可愛らしく首を傾げる姿は、この国に来る前の愛らしい妹のまま。
「騎士ごときの妻になど…おかしな事を言われるのね。全然、私には相応しくないでしょう?お兄様、何を怒っていらっしゃるの?」
何も、届かない。
激昂が、絶望に近い諦観に変わり、クラウスは顔を歪めた。
異常なほどに、アリューシャは現実を見ない。
瞼を閉じると、彼は静かに表情を消した。
目を開いた時には、個人の感情を切り捨て、そこには公人としての仮面をつけたクラウスが居た。
「すでに、お前に拒否権はない。泣こうが喚こうが、お前が嫁ぐ相手を選ぶことはもう、二度とないと、覚悟しておきなさい」
貴族の中では最も地位の低い騎士への降嫁。
それも罪人とあっては、公女にとって罰でしかないだろう。
だが、すでに恋情は消えているとは言え、かつて、愛しいと思っていた姫の余りにも軽々しくも残酷な言葉に、オルソは唇を噛み締める。
見下していたから、優しくしていたのだ。
温情を与えてあげることで、自分の立場に優越感を抱き、優しい自分に満足する。
そんな道具として、彼女に利用されていただけだと、騎士はもう気がついていた。
それでも、余りにも盲目的に、姫が純真無垢な娘だと思い込んでいたから、愕然とした失望はあまりにも、…重い。
アリューシャの心根は、優しいわけではない。優しいふりをしているだけ、否、己を優しいと思い込んでいるだけ余計に悪質だ。
こんな機会でもなければ、露見はしなかったのかもしれない。彼女は己の望みが叶う中では、『周囲のものを蔑むことのない、慈愛に満ちた己』に浸っていただろうから。
スナヴァールの王女との会話、そして今の言葉に、オルソもクラウスも、否定しきれないアリューシャの欠落を思い知る。
苦い後悔が、胸を焦がした。
(この妹を幸せにするために、私は、将軍の婚約者という女性を不幸にするところだったのか…)
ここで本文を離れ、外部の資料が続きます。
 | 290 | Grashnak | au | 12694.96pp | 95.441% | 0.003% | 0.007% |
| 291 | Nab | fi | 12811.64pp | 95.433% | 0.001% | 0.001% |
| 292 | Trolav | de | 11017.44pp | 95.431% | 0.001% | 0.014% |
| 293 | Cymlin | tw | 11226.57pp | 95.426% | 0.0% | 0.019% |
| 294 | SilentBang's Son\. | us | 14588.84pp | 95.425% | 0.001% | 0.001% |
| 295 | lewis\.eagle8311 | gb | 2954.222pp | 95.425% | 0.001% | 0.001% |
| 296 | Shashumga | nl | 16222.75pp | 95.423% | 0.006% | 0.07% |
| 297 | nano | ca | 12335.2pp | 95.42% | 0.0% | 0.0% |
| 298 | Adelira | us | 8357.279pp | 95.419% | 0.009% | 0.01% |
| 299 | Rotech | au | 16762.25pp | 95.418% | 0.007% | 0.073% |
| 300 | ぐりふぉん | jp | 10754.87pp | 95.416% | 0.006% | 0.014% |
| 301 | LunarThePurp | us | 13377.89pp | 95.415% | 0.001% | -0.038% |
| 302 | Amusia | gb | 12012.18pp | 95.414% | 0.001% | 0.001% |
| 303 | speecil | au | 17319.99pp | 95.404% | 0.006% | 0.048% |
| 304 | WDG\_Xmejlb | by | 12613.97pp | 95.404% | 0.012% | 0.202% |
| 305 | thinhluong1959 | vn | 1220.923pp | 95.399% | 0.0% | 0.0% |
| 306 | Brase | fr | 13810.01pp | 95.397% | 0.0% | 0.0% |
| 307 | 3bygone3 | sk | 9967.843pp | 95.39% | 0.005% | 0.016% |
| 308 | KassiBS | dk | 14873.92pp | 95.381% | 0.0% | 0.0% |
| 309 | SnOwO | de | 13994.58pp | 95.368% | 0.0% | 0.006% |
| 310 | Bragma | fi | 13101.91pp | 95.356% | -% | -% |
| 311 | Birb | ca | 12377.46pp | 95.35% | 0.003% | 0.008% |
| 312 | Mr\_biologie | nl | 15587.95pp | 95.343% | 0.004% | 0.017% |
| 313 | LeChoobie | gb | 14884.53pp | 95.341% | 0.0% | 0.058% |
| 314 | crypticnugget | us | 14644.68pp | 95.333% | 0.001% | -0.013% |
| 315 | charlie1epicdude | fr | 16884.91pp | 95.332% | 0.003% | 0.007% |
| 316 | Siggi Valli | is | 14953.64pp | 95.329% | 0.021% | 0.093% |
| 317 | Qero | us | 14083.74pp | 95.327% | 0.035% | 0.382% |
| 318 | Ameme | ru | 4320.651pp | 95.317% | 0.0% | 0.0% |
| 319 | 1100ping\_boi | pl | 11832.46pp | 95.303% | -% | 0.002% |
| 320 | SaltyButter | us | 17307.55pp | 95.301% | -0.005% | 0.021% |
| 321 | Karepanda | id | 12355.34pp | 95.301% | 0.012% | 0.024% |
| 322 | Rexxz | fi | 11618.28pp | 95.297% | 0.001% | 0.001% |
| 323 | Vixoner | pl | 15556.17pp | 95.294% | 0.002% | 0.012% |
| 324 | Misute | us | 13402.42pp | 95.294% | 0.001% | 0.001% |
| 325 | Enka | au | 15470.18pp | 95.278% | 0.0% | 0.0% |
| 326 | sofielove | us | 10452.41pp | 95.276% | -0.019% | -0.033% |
「私は、お前をまるで見ていなかったのだな。父上でさえ…いや」
ふと、出発前の会話を思い出す。
もしかしたら父上は気がついていたのではないか?
この縁談に積極的だったクラウスと違い、父は珍しく流されるままだった。
成立しないならば、早々にアリューシャだけでも帰しなさいというあの時の言葉は、妹のことを配慮してのものではなかったのかもしれない。
父上はこの結末すら、予測していたのではないか。
クラウスの中で違和感がじわじわと膨らんでいく。
(…確認をしなければ)
父の意図を。
「…すでに、将軍との婚姻を望むのはお前だけ。ほかの誰も望んでいない。帰るよ」
「お父様はっ…望んでくださいましたわ!」
「それはオルフェルノとの関係を確固たるものにするためだ。だが、お前が障害になるならば、父上も国主として、お前の我儘を通すことはない」
公女は首を振った。その目にはやはり諦めの色はない。
まるで玩具を欲しがり、駄々をこねる幼子だ。
将軍が優しく感じるほど穏やかに、アリューシャに話しかけた。
この男は怒ることがないのかと、そう思うほどにこの国の守護者は冷静なままだ。
大切な婚約者がひどい扱いを受けたというのに、怒りすらその冷たさは凍らせるのか。
否。
そんなはずはない。一瞬だが、逆巻く焔の如き激情をクラウスは一度目にしているのだ。
その横顔を覗き見て、「ああ、やはり」と、言葉を飲み込んだ。
彼の双眸は氷のようでありながら、その奥には深い怒りが蒼い炎となって揺らめいていた。